Hence, the editors requested that submissions make the case that specific findings from neuroimaging research have importantly informed cognitive theory or that a finding that has been touted as informing a cognitive theory in fact did not tell us anything new about that theory.
Given these two stipulations above, each of the articles in this issue should address some explicit cognitive theory. In the case of three of these articles, it is not entirely clear to me that this has actually been done. Consideration of these three articles will help us think more clearly about what we actually mean by “informs a cognitive theory.”
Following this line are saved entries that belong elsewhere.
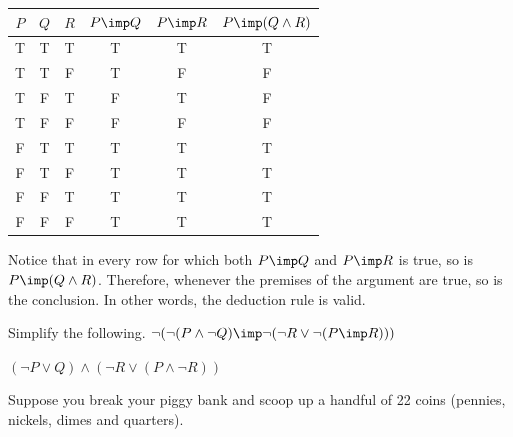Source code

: \begin{questions}
\begin{answer}
    \begin{tabular}{c|c|c||c|c|c}
     $P$ & $Q$ & $R$ & $P \imp Q$ & $P \imp R$ & $P \imp (Q \wedge R)$ \\ \hline
      T  &  T  &  T  &      T     &      T     &   T \\
      T  &  T  &  F  &      T     &      F     &   F \\
      T  &  F  &  T  &      F     &      T     &   F \\
      T  &  F  &  F  &      F     &      F     &   F \\
      F  &  T  &  T  &      T     &      T     &   T \\
      F  &  T  &  F  &      T     &      T     &   T \\
      F  &  F  &  T  &      T     &      T     &   T \\
      F  &  F  &  F  &      T     &      T     &   T
    \end{tabular}

  Notice that in every row for which both $P \imp Q$ and $P \imp R$ is true, so is $P \imp (Q \wedge R)$.  Therefore, whenever the premises of the argument are true, so is the conclusion.  In other words, the deduction rule is valid.
  \end{answer}




\question Simplify the following.
 $\neg (\neg (P \wedge \neg Q) \imp \neg(\neg R \vee \neg(P \imp R)))$



  \begin{answer}
$(\neg P \vee Q) \wedge (\neg R \vee (P \wedge \neg R))$

  \end{answer}


\question Suppose you break your piggy bank and scoop up a handful of 22 coins (pennies, nickels, dimes and quarters).


\end{questions}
The first of these articles is the one by Chiao and Immordino-Yang. They discuss a number of cross-cultural fMRI studies involving subjects making judgments about selves or others, and they reach the following conclusion: “These studies further show that self-reported cultural values, not nationality (e.g., Japanese vs. American) or cultural group (e.g., Eastern vs. Western) per se, predict neural responses during self-judgments” (Chiao & Immordino-Yang, 2013, this issue, p. 59). That is not a cognitive theory, but a restatement of the results; furthermore, it is a statement about the brain rather than about cognition. A more general conclusion offered in their Abstract is that recent evidence from cultural neuroscience “indicates that cultural values, practices, and beliefs influence brain function across a variety of cognitive processes from vision to social cognition” (p. 56). It is not clear how such work is relevant to the aims of this special section, as the obvious question is: what is the cognitive theory informed by this neuroimaging work? “Practices and beliefs influence psychological function across a variety of cognitive processes” is too general a statement to be considered a cognitive theory, and “Practices and beliefs influence neural function across a variety of cognitive processes” is not a statement about cognition at all.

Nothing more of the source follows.